In any Constructed format some match-ups are inevitable. Knowing your deck and, more importantly, how your deck works in opposition to your opponent's can provide the crucial advantage you need to win.
In this article we're taking a look at the Modern pairing of Abzan versus Affinity from both sides of the battlefield, evaluating what opening hands each player can keep or has to mulligan, how they're sideboarding, and if and when they think they have the advantage.
Representing Affinity in today's article is Justin Bransfield, who started GP Charlotte with a perfect 10-0 record by unloading swathes of damage with his colorless swarm of artifact creatures. Abzan's champion is Brian Braun-Duin, who also started GP Charlotte 10-0 by clearing a way for his rhinos with a suite of discard and removal.
Affinity's linear strategy doesn't vary much from one match-up to the next, and this is reflected in the opening hands the deck wants to see, whether it's playing Abzan or another deck in the field.
“I'm always looking for about two mana sources, one or two large threats - which for Affinity are your two-mana cards like Cranial Plating, Arcbound Ravager, Steel Overseer, or Master of Etherium - and then a couple small enablers and mana accelerants like Springleaf Drum,” Bransfield said. “Against Abzan specifically, or decks that have targeted discard, the only thing that changes is that you should be much more reluctant to mulligan. If you mulligan, you will often only have one large threat in your opening hand which can then get Thoughtseized or Inquisitioned before you can actually play it.”
On the other side of the table, Abzan is hoping for a key card to hold off Affinity's small fliers.
“Lingering Souls is just the best card against Affinity,” Braun-Duin said. “They have a lot of flying creatures with one or two toughness, like Signal Pest, Vault Skirge, and the like. Beyond that I'm interested in removal spells. Removal spells are pretty important because you have to keep Steel Overseer and Master of Etherium off the table, as well as Cranial Plating. Generally you want something to clock them with while you're holding them off. Usually I'll keep a hand with Tarmogoyf too.”
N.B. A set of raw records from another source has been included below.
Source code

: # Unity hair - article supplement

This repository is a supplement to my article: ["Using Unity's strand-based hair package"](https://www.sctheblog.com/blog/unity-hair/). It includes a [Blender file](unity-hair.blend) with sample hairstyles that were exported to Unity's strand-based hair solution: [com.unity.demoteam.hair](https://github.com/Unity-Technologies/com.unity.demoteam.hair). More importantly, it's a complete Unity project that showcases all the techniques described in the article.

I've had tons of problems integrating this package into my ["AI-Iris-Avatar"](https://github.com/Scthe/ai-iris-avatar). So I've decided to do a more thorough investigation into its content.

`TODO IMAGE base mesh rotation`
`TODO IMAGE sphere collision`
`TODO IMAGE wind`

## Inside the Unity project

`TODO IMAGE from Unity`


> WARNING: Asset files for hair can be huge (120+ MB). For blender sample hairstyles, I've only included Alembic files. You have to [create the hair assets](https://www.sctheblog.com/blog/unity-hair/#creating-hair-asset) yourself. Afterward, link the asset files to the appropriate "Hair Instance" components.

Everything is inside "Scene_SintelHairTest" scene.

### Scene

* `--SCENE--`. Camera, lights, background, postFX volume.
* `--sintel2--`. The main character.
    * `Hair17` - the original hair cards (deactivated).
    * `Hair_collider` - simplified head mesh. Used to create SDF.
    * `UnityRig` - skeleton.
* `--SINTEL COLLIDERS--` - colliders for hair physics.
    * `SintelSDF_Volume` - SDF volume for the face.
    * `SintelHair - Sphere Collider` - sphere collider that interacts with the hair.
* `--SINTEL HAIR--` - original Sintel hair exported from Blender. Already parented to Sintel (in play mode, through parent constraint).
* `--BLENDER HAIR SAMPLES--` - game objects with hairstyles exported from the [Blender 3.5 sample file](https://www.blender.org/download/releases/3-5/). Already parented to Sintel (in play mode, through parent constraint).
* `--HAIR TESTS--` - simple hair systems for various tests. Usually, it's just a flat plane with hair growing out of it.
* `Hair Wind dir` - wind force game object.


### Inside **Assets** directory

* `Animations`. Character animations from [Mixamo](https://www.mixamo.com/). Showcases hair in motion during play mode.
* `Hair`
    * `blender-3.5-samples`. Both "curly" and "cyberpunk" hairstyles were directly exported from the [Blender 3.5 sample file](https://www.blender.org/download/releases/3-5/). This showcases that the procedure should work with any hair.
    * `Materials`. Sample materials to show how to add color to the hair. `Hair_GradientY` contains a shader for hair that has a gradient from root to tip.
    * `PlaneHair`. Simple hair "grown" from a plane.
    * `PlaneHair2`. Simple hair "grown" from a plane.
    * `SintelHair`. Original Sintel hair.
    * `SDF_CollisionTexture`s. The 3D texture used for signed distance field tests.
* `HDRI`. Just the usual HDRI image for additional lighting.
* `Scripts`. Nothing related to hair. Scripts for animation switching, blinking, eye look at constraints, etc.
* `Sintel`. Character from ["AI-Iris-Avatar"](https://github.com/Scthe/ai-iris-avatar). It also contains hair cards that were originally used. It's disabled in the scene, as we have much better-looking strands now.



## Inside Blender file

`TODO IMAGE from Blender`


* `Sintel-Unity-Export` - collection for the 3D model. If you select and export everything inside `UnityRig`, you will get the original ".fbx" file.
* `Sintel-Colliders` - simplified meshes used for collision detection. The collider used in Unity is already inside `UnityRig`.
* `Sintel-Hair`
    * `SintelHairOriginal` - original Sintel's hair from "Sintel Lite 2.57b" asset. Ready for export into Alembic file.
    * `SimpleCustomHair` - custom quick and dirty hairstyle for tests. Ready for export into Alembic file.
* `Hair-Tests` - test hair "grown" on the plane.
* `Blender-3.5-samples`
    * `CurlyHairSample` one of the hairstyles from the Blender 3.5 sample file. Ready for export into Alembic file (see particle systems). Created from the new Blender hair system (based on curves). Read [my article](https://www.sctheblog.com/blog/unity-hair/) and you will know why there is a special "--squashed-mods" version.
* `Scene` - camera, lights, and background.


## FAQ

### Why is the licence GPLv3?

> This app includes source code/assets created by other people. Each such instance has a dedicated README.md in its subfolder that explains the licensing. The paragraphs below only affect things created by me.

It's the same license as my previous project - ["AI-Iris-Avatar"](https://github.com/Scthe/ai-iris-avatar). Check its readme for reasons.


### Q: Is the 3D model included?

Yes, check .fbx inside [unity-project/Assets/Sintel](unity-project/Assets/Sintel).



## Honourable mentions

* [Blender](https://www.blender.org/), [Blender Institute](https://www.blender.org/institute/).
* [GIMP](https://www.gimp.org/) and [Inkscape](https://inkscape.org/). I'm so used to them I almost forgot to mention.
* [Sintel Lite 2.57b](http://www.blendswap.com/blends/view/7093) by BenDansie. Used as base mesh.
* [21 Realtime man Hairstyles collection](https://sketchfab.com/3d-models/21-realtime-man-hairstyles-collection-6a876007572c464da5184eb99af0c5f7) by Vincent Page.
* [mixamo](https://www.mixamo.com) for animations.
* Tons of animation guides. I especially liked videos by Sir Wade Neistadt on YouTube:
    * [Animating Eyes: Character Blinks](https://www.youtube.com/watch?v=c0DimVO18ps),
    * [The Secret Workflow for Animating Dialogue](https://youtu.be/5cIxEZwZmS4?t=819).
Because Affinity puts a lot of pressure on its opponent in the early turns of the game, Abzan can't rely on their more powerful but also more expensive creatures.
“The hands I'm going to mulligan against them are the hands where I don't really have a lot of pressure or a lot of interaction,” Braun-Duin said. “If I have a hand that's just four creatures I'll probably mulligan that if I know I'm playing against Affinity because there's no way I'm ever going to be able to interact with what they do. They make their creatures so big and kill you so fast that you can't really keep a hand like that.”
An important part of any match, and any match-up, is knowing your deck's plan in the context of the pairing.
“My Plan A is to flood the board early, especially with fliers,” Bransfield said. “And to try to get out a Ravager or other big threat early. Just having Ravager on the board makes it very difficult for them to deal with anything.”
“My plan A is to basically survive, and the way I look at surviving is keeping Arcbound Ravager at bay,” Braun-Duin said. “The four main cards are Arcbound Ravager, Cranial Plating, Master of Etherium, and Steel Overseer, so I'm saving my removal for those four cards and I'm trying to take as little damage as I possibly can.”
Of course, plan A doesn't always work out, in which case decks have to fall back on whatever secondary plan they can muster.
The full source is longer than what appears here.